And so went the most absurd conversation I’ve ever had. It only ended when a drunken Anthony stumbled over to our table and stammered out an overenthusiastic greeting and I took the opportunity to bolt. The next day, Natalie and I agreed to disagree and parted ways. She forfeited her $200 deposit on the Komodo trip, and I booked my return ticket to Kuta. Sayanora suckers. Hello Kuta. Hello Komodo!

May 03, 2010 We can’t stop here. This is Komodo Country!
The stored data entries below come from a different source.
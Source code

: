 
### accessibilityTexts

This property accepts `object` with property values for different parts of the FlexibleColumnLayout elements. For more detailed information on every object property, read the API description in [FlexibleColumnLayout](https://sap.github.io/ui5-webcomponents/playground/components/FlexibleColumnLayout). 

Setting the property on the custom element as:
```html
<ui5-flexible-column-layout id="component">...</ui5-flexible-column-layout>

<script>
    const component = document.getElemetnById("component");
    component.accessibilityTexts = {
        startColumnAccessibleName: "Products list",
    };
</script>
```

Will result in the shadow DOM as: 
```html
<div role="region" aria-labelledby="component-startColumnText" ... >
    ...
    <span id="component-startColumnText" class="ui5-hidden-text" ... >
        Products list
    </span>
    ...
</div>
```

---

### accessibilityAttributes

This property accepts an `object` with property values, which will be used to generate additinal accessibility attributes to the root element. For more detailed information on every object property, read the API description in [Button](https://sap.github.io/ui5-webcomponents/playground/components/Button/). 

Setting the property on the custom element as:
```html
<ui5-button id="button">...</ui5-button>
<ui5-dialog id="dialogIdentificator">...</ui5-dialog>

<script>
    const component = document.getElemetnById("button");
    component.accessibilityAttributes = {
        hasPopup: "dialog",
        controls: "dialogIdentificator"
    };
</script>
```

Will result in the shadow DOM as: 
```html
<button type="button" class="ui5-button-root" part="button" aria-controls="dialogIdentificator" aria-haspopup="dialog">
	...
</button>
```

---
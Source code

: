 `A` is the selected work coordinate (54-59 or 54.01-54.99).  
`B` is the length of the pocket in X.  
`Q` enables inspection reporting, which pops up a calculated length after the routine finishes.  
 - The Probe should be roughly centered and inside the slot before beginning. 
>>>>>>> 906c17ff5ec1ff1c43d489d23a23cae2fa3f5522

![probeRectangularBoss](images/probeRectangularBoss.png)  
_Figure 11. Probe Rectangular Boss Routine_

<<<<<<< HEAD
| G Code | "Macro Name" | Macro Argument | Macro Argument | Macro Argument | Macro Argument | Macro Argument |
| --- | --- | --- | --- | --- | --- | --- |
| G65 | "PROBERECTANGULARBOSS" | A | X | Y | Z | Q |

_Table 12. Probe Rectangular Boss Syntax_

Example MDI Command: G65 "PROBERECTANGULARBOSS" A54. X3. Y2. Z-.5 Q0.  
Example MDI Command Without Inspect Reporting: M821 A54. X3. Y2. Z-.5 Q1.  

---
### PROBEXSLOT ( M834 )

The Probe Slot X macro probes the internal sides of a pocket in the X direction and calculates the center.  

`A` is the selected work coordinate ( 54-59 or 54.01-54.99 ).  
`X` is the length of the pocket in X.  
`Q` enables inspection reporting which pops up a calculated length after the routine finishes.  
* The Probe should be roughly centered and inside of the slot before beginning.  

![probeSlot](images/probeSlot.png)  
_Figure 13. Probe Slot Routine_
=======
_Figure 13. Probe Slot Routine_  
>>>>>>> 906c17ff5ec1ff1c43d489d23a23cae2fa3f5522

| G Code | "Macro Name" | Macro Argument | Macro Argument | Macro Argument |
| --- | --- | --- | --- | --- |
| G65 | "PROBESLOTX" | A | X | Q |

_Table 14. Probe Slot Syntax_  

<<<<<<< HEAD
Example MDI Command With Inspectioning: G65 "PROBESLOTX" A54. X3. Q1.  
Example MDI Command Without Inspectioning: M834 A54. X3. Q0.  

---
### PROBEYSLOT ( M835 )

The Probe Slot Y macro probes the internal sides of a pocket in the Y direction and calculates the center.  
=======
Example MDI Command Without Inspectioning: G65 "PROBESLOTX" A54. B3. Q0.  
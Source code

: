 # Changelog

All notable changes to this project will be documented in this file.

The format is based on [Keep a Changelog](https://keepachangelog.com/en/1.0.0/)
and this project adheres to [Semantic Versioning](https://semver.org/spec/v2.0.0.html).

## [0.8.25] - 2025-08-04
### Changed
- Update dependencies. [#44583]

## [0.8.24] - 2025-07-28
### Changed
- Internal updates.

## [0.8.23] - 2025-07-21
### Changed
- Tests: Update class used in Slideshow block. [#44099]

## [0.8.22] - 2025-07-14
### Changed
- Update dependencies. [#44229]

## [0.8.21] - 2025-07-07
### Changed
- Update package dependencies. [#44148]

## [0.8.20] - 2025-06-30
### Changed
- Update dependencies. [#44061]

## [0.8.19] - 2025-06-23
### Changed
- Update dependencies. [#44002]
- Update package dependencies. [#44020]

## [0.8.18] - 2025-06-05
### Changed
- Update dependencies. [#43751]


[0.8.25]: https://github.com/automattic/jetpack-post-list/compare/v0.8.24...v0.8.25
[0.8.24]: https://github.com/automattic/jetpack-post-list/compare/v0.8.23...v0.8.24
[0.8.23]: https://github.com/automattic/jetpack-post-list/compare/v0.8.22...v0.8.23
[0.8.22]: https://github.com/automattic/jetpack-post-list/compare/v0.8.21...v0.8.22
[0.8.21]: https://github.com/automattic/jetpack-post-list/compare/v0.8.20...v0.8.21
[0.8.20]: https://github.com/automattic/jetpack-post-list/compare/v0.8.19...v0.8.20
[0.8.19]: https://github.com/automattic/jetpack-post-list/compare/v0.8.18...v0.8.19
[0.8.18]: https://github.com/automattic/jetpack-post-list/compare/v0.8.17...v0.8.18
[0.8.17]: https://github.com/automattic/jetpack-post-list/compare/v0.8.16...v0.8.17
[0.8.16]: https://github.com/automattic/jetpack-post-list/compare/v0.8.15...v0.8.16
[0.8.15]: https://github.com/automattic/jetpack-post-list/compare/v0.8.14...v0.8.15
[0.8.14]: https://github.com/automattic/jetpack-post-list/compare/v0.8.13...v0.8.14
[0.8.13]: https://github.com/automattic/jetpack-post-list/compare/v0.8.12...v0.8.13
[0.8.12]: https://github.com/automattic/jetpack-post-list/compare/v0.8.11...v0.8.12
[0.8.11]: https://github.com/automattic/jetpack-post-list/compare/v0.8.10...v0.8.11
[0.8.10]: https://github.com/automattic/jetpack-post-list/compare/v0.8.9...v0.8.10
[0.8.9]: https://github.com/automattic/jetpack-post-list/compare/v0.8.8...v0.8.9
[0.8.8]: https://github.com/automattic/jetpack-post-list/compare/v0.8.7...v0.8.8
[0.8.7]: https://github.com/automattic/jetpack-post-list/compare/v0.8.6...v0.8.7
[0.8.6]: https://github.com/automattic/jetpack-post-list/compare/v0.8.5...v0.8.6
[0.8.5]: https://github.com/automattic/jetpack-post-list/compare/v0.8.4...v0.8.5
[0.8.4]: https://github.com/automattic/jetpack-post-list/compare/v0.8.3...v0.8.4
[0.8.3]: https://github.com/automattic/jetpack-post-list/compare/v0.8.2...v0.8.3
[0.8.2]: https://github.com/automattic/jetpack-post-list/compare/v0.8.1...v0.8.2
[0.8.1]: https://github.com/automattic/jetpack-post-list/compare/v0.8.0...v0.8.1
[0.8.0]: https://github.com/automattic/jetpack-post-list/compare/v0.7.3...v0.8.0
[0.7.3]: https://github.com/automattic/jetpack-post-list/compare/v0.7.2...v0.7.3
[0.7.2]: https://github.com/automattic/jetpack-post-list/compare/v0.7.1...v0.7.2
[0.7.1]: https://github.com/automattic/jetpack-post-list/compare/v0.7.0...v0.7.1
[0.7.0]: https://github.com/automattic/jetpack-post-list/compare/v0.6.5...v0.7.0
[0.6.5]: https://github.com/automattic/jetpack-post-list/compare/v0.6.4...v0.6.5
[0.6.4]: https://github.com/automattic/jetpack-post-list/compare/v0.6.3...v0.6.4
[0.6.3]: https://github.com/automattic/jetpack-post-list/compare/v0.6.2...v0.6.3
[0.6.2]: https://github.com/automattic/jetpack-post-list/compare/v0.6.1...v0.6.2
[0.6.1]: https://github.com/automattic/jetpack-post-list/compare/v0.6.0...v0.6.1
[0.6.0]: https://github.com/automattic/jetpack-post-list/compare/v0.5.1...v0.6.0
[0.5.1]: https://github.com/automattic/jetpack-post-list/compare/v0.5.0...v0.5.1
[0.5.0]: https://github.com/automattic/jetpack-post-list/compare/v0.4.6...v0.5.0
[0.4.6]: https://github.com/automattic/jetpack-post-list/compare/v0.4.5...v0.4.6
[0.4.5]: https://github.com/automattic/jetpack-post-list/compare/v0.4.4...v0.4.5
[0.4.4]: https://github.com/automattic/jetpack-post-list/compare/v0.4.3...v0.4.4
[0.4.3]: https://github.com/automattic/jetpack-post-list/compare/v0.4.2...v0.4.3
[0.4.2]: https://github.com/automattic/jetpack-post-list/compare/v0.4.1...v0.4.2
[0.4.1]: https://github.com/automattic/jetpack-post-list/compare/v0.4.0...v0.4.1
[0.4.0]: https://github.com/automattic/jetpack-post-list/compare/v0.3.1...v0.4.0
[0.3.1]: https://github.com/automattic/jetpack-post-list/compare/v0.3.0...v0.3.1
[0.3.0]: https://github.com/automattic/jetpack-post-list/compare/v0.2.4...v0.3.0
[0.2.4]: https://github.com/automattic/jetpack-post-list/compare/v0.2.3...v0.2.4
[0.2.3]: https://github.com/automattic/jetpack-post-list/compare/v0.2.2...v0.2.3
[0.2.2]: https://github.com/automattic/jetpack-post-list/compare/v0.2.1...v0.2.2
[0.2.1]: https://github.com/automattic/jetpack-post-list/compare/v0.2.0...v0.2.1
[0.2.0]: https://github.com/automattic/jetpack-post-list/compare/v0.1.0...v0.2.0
The only place in the world where you’ll find wild Komodo Dragons: Komodo National park, made up of three islands between Sumatra and Flores: Komodo, Rinca and Padar. One way to get to Komodo Island is to take an unreliable flight from Bali to West Flores and then a 4 hour boat road from Labuan Bajo Harbor to the one and only Komodo Island. My journey started 30 minutes late with an Indonesian hangover.

Komodo Bound

Combine a hangover with a hurry, and you’ve got yourself an inadequately packed travel bag. All I needed was a small backpack worth of clothes and basic supplies, but what I actually ended up with was the following: a bathing suit, a pair of yoga pants, a thin zip-up, and by default the front pouch of my backpack was already stocked with deodorant, a tooth brush, tampons, a wad of toilet paper, a contact case with a bottle of solution, and a small container of face wash. My life for the next three days. The underwear, shorts, tank tops, pajamas, socks, bug spray, body wash, sun screen, and towel that I’d packed into a clear plastic vacuum bag had neglected to make it into my backpack, and was instead hiding under the bed. I didn’t know this, however, until I was in flight on my way to West Flores looking for my towel to use as a pillow. Also, I was wearing flip flops, which is not your ideal shoe for hiking up a mountain and possibly trying to out run a Komodo dragon. So for the next three days I trekked around in my flip flops wearing the clothes on my back, occasionally mixing it up with the three other pieces of clothing I’d packed.

Not to worry though, because there was no need for cozy pajamas or cute tank tops, not that I had any in Indonesia to begin with. The crew didn’t speak English, and there were only two other people on the trip: A man from Germany named France who was happily married and something like 50 years old, and a 6-foot Australian named Dave, a lone-ranger who looked like a lumberjack. Solid travel companions, and neither judged me for my grimy appearance. Dave was actually in a similar situation when his bottle of whiskey broke inside of his suitcase, dooming him to sobriety and limiting his T-shirt selection.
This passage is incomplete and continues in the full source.